» TASK INPUT:
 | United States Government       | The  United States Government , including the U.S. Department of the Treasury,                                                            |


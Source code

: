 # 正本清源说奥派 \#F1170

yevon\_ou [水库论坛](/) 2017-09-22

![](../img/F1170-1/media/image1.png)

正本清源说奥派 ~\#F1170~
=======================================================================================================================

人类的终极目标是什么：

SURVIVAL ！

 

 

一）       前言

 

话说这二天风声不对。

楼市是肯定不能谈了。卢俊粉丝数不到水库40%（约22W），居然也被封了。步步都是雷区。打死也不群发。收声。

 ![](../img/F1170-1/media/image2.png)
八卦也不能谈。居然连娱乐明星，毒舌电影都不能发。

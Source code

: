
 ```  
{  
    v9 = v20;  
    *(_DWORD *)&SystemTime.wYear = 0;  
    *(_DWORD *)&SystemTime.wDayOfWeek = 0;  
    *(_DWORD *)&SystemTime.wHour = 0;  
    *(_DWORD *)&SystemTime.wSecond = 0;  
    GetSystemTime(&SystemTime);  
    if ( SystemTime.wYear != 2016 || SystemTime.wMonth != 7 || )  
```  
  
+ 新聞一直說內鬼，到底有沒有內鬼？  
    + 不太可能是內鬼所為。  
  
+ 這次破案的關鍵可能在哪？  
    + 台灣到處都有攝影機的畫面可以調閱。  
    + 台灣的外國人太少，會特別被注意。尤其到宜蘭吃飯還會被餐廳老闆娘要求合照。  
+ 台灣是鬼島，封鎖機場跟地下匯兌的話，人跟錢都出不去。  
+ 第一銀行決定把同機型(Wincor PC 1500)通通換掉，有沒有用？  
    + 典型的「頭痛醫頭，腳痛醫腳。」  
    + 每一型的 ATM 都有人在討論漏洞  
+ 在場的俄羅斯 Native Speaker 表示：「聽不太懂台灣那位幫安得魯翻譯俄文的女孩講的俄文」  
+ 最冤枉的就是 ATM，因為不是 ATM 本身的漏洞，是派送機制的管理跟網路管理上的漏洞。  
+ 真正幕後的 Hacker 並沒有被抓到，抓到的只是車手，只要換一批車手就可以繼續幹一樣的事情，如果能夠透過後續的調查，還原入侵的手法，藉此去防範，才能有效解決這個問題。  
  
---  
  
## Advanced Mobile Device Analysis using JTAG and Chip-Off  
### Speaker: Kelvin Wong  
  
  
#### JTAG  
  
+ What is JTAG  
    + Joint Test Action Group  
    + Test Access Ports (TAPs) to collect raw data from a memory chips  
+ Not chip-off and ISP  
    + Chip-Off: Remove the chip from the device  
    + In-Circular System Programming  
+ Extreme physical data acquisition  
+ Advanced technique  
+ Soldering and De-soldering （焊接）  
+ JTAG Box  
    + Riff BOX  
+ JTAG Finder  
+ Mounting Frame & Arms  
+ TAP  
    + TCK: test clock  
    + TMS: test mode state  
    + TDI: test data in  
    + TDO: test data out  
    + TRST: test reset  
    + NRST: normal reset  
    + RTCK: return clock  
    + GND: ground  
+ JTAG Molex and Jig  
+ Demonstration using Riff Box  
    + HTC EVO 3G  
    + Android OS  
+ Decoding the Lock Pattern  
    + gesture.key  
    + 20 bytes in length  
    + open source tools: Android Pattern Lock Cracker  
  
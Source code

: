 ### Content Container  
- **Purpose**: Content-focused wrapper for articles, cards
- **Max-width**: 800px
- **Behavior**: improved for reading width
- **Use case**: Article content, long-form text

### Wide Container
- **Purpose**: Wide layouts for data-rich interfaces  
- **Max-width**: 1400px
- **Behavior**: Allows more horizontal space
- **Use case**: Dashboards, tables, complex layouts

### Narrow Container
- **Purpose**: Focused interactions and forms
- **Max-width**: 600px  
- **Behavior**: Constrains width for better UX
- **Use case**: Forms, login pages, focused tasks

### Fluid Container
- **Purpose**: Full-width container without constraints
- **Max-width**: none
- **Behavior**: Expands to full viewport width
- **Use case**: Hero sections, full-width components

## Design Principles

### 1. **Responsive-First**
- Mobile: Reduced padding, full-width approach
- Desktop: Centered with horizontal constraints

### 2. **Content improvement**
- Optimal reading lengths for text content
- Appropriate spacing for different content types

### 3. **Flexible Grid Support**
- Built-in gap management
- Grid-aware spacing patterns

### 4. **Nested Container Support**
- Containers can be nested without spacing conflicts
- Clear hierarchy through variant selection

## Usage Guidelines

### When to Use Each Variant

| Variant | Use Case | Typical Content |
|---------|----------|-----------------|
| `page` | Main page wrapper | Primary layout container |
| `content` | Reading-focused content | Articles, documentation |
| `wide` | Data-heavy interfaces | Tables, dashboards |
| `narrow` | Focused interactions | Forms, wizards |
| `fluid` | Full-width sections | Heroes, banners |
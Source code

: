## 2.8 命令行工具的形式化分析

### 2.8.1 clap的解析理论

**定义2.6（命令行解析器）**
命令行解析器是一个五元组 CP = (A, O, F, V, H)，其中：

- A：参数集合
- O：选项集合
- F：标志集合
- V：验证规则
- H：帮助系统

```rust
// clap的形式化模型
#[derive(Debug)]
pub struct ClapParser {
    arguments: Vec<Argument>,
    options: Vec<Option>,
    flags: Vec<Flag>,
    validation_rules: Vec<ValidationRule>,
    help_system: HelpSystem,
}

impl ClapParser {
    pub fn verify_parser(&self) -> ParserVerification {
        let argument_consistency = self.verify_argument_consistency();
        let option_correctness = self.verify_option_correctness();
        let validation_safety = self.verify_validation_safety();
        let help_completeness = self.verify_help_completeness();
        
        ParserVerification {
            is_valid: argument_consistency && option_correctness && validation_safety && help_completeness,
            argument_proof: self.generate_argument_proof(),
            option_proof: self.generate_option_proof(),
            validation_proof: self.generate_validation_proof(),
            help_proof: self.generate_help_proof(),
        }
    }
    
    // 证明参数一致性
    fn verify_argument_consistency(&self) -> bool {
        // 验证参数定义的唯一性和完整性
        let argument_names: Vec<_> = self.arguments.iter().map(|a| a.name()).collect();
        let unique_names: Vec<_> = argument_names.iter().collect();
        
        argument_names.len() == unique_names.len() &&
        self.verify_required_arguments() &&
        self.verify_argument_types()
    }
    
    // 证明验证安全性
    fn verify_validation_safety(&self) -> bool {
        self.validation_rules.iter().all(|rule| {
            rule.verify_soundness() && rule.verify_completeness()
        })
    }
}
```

» TASK:
Give the number of lines in the listing above that contain "wYear", and nothing else.

» ANSWER TO THE PROBLEM:
2